The problem ::
Which of the lines in the records below hold the string "parity"? Copy every one of them.

Raw data ::
# # # #
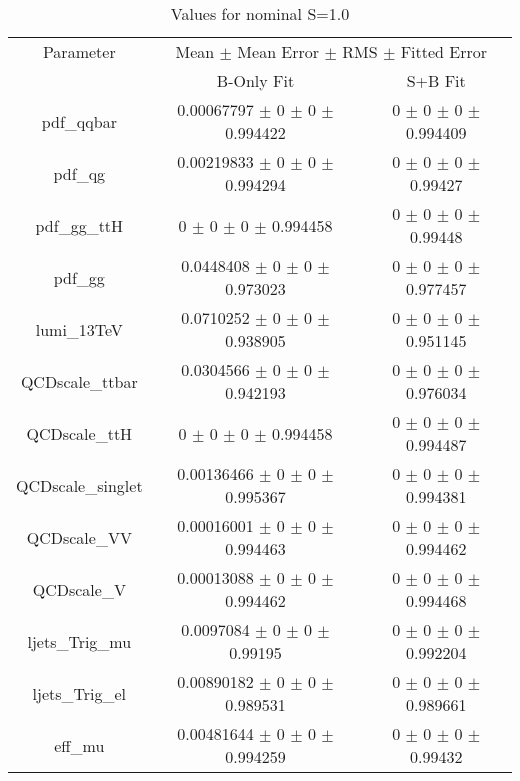 \begin{table}
\centering
\caption{Values for nominal S=1.0}
\begin{tabular}{ccc}
\toprule
Parameter & \multicolumn{2}{c}{Mean $\pm$ Mean Error $\pm$ RMS $\pm$ Fitted Error}\\
 & B-Only Fit & S+B Fit\\
\midrule
pdf\_qqbar & \num{0.00067797} $\pm$ \num{0} $\pm$ \num{0} $\pm$ \num{0.994422} & \num{0} $\pm$ \num{0} $\pm$ \num{0} $\pm$ \num{0.994409}\\
pdf\_qg & \num{0.00219833} $\pm$ \num{0} $\pm$ \num{0} $\pm$ \num{0.994294} & \num{0} $\pm$ \num{0} $\pm$ \num{0} $\pm$ \num{0.99427}\\
pdf\_gg\_ttH & \num{0} $\pm$ \num{0} $\pm$ \num{0} $\pm$ \num{0.994458} & \num{0} $\pm$ \num{0} $\pm$ \num{0} $\pm$ \num{0.99448}\\
pdf\_gg & \num{0.0448408} $\pm$ \num{0} $\pm$ \num{0} $\pm$ \num{0.973023} & \num{0} $\pm$ \num{0} $\pm$ \num{0} $\pm$ \num{0.977457}\\
lumi\_13TeV & \num{0.0710252} $\pm$ \num{0} $\pm$ \num{0} $\pm$ \num{0.938905} & \num{0} $\pm$ \num{0} $\pm$ \num{0} $\pm$ \num{0.951145}\\
QCDscale\_ttbar & \num{0.0304566} $\pm$ \num{0} $\pm$ \num{0} $\pm$ \num{0.942193} & \num{0} $\pm$ \num{0} $\pm$ \num{0} $\pm$ \num{0.976034}\\
QCDscale\_ttH & \num{0} $\pm$ \num{0} $\pm$ \num{0} $\pm$ \num{0.994458} & \num{0} $\pm$ \num{0} $\pm$ \num{0} $\pm$ \num{0.994487}\\
QCDscale\_singlet & \num{0.00136466} $\pm$ \num{0} $\pm$ \num{0} $\pm$ \num{0.995367} & \num{0} $\pm$ \num{0} $\pm$ \num{0} $\pm$ \num{0.994381}\\
QCDscale\_VV & \num{0.00016001} $\pm$ \num{0} $\pm$ \num{0} $\pm$ \num{0.994463} & \num{0} $\pm$ \num{0} $\pm$ \num{0} $\pm$ \num{0.994462}\\
QCDscale\_V & \num{0.00013088} $\pm$ \num{0} $\pm$ \num{0} $\pm$ \num{0.994462} & \num{0} $\pm$ \num{0} $\pm$ \num{0} $\pm$ \num{0.994468}\\
ljets\_Trig\_mu & \num{0.0097084} $\pm$ \num{0} $\pm$ \num{0} $\pm$ \num{0.99195} & \num{0} $\pm$ \num{0} $\pm$ \num{0} $\pm$ \num{0.992204}\\
ljets\_Trig\_el & \num{0.00890182} $\pm$ \num{0} $\pm$ \num{0} $\pm$ \num{0.989531} & \num{0} $\pm$ \num{0} $\pm$ \num{0} $\pm$ \num{0.989661}\\
eff\_mu & \num{0.00481644} $\pm$ \num{0} $\pm$ \num{0} $\pm$ \num{0.994259} & \num{0} $\pm$ \num{0} $\pm$ \num{0} $\pm$ \num{0.99432}\\

\end{tabular}
\end{table}
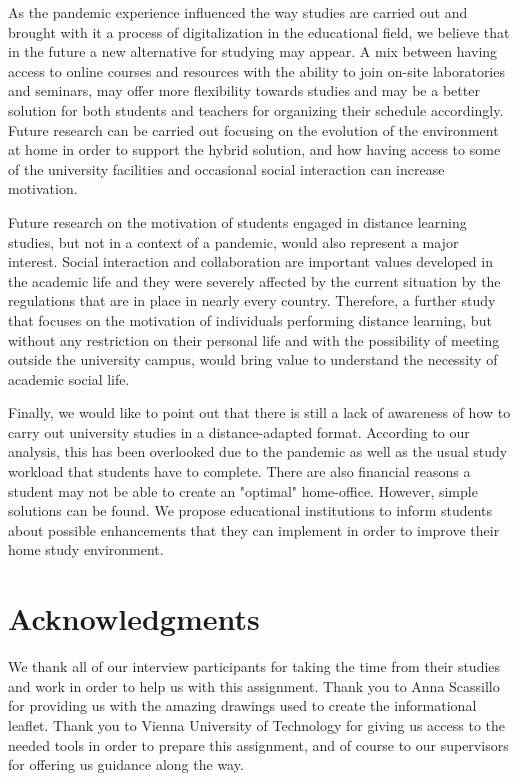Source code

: \documentclass{sigchi}
\begin{document}
As the pandemic experience influenced the way studies are carried out and brought with it a process of digitalization in the educational field, we believe that in the future a new alternative for studying may appear. A mix between having access to online courses and resources with the ability to join on-site laboratories and seminars, may offer more flexibility towards studies and may be a better solution for both students and teachers for organizing their schedule accordingly. Future research can be carried out focusing on the evolution of the environment at home in order to support the hybrid solution, and how having access to some of the university facilities and occasional social interaction can increase motivation.

Future research on the motivation of students engaged in distance learning studies, but not in a context of a pandemic, would also represent a major interest. Social interaction and collaboration are important values developed in the academic life and they were severely affected by the current situation by the regulations that are in place in nearly every country. Therefore, a further study that focuses on the motivation of individuals performing distance learning, but without any restriction on their personal life and with the possibility of meeting outside the university campus, would bring value to understand the necessity of academic social life.

Finally, we would like to point out that there is still a lack of awareness of how to carry out university studies in a distance-adapted format. According to our analysis, this has been overlooked due to the pandemic as well as the usual study workload that students have to complete. There are also financial reasons a student may not be able to create an "optimal" home-office. However, simple solutions can be found. We propose educational institutions to inform students about possible enhancements that they can implement in order to improve their home study environment. 


\section{Acknowledgments}
We thank all of our interview participants for taking the time from their studies and work in order to help us with this assignment. Thank you to Anna Scassillo for providing us with the amazing drawings used to create the informational leaflet. Thank you to Vienna University of Technology for giving us access to the needed tools in order to prepare this assignment, and of course to our supervisors for offering us guidance along the way.



\end{document}
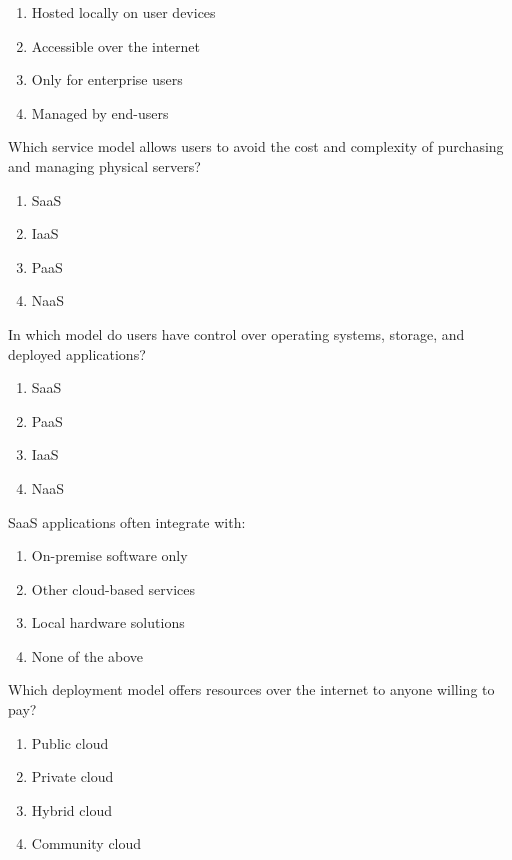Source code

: \documentclass[11pt,a4paper]{article}
\begin{document}
\begin{parts}
\begin{enumerate}[label=(\alph*)]
    \item Hosted locally on user devices
    \item Accessible over the internet
    \item Only for enterprise users
    \item Managed by end-users
  \end{enumerate}
  
  \item Which service model allows users to avoid the cost and complexity of purchasing and managing physical servers?
  
\begin{enumerate}[label=(\alph*)]
    \item SaaS
    \item IaaS
    \item PaaS
    \item NaaS
  \end{enumerate}
  
  \item In which model do users have control over operating systems, storage, and deployed applications?
  
\begin{enumerate}[label=(\alph*)]
    \item SaaS
    \item PaaS
    \item IaaS
    \item NaaS
  \end{enumerate}
  
  \item SaaS applications often integrate with:
  
\begin{enumerate}[label=(\alph*)]
    \item On-premise software only
    \item Other cloud-based services
    \item Local hardware solutions
    \item None of the above
  \end{enumerate}
  
  \item Which deployment model offers resources over the internet to anyone willing to pay?
  
\begin{enumerate}[label=(\alph*)]
    \item Public cloud
    \item Private cloud
    \item Hybrid cloud
    \item Community cloud
  \end{enumerate}
  

\end{parts}
\end{document}
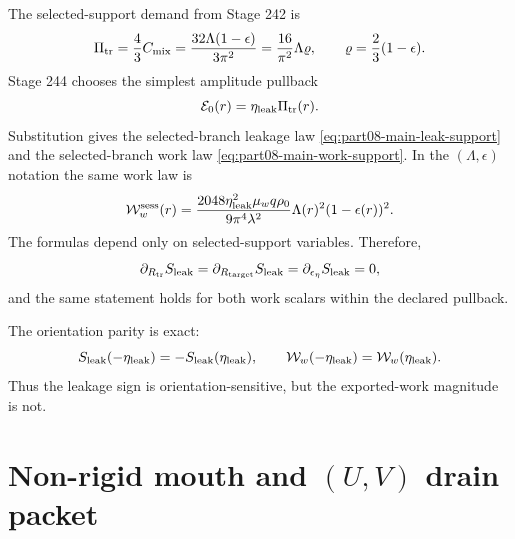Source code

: The selected-support demand from Stage 242 is
\begin{equation}
\label{eq:part08-stage244-pitr}
\Pi_{\rm tr}
=
\frac43C_{\rm mix}
=
\frac{32\Lambda(1-
\epsilon)}{3\pi^2}
=
\frac{16}{\pi^2}\Lambda\varrho,
\qquad
\varrho=\frac23(1-\epsilon).
\end{equation}
Stage 244 chooses the simplest amplitude pullback
\begin{equation}
\label{eq:part08-stage244-e0-pullback}
\mathcal E_0(r)=\eta_{\rm leak}\Pi_{\rm tr}(r).
\end{equation}
Substitution gives the selected-branch leakage law \cref{eq:part08-main-leak-support} and the selected-branch work law \cref{eq:part08-main-work-support}.  In the \((\Lambda,\epsilon)\) notation the same work law is
\begin{equation}
\label{eq:part08-stage244-work-epsilon}
\mathcal W_w^{\rm sess}(r)
=
\frac{2048\eta_{\rm leak}^{2}\mu_wq\rho_0}{9\pi^4\lambda^2}
\Lambda(r)^2(1-\epsilon(r))^2.
\end{equation}
The formulas depend only on selected-support variables.  Therefore,
\begin{equation}
\label{eq:part08-stage244-support-orbit-split}
\partial_{R_{\rm tr}}S_{\rm leak}
=
\partial_{R_{\rm target}}S_{\rm leak}
=
\partial_{\epsilon_\eta}S_{\rm leak}=0,
\end{equation}
and the same statement holds for both work scalars within the declared pullback.

The orientation parity is exact:
\begin{equation}
\label{eq:part08-stage244-parity}
S_{\rm leak}(-\eta_{\rm leak})=-S_{\rm leak}(\eta_{\rm leak}),
\qquad
\mathcal W_w(-\eta_{\rm leak})=\mathcal W_w(\eta_{\rm leak}).
\end{equation}
Thus the leakage sign is orientation-sensitive, but the exported-work magnitude is not.

\section{Non-rigid mouth and \texorpdfstring{\((U,V)\)}{(U,V)} drain packet}
\label{sec:part08_relaxed_branch:non-rigid-mouth-and-u-v-drain-packet}

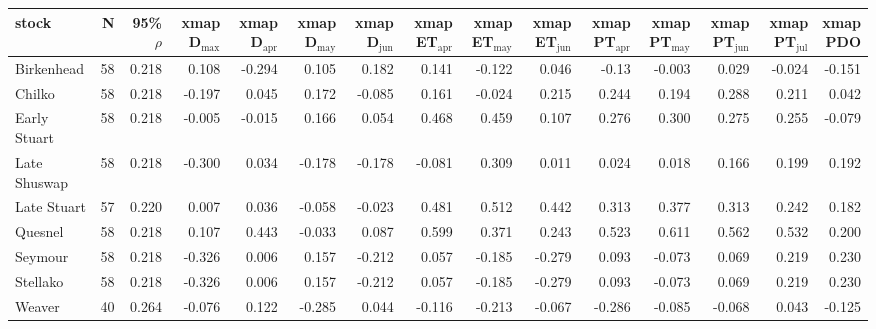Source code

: \begin{tabular}{l|rr|rrrr|rrr|rrrr|r}
\hline
stock & N & 95\% $\rho$ & \specialcellR{xmap\\D$_\mathrm{max}$} & \specialcellR{xmap\\D$_\mathrm{apr}$} & \specialcellR{xmap\\D$_\mathrm{may}$} & \specialcellR{xmap\\D$_\mathrm{jun}$} & \specialcellR{xmap\\ET$_\mathrm{apr}$} & \specialcellR{xmap\\ET$_\mathrm{may}$} & \specialcellR{xmap\\ET$_\mathrm{jun}$} & \specialcellR{xmap\\PT$_\mathrm{apr}$} & \specialcellR{xmap\\PT$_\mathrm{may}$} & \specialcellR{xmap\\PT$_\mathrm{jun}$} & \specialcellR{xmap\\PT$_\mathrm{jul}$} & \specialcellR{xmap\\PDO} \\
\hline
Birkenhead & 58 & 0.218 & 0.108 & -0.294 & 0.105 & 0.182 & 0.141 & -0.122 & 0.046 & -0.13 & -0.003 & 0.029 & -0.024 & -0.151 \\
Chilko & 58 & 0.218 & -0.197 & 0.045 & 0.172 & -0.085 & 0.161 & -0.024 & 0.215 & 0.244 & 0.194 & 0.288 & 0.211 & 0.042 \\
Early Stuart & 58 & 0.218 & -0.005 & -0.015 & 0.166 & 0.054 & 0.468 & 0.459 & 0.107 & 0.276 & 0.300 & 0.275 & 0.255 & -0.079 \\
Late Shuswap & 58 & 0.218 & -0.300 & 0.034 & -0.178 & -0.178 & -0.081 & 0.309 & 0.011 & 0.024 & 0.018 & 0.166 & 0.199 & 0.192 \\
Late Stuart & 57 & 0.220 & 0.007 & 0.036 & -0.058 & -0.023 & 0.481 & 0.512 & 0.442 & 0.313 & 0.377 & 0.313 & 0.242 & 0.182 \\
Quesnel & 58 & 0.218 & 0.107 & 0.443 & -0.033 & 0.087 & 0.599 & 0.371 & 0.243 & 0.523 & 0.611 & 0.562 & 0.532 & 0.200 \\
Seymour & 58 & 0.218 & -0.326 & 0.006 & 0.157 & -0.212 & 0.057 & -0.185 & -0.279 & 0.093 & -0.073 & 0.069 & 0.219 & 0.230 \\
Stellako & 58 & 0.218 & -0.326 & 0.006 & 0.157 & -0.212 & 0.057 & -0.185 & -0.279 & 0.093 & -0.073 & 0.069 & 0.219 & 0.230 \\
Weaver & 40 & 0.264 & -0.076 & 0.122 & -0.285 & 0.044 & -0.116 & -0.213 & -0.067 & -0.286 & -0.085 & -0.068 & 0.043 & -0.125 \\ 
\hline
\end{tabular}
# # # #
Problem solution ::
The orientation parity is exact:
\label{eq:part08-stage244-parity}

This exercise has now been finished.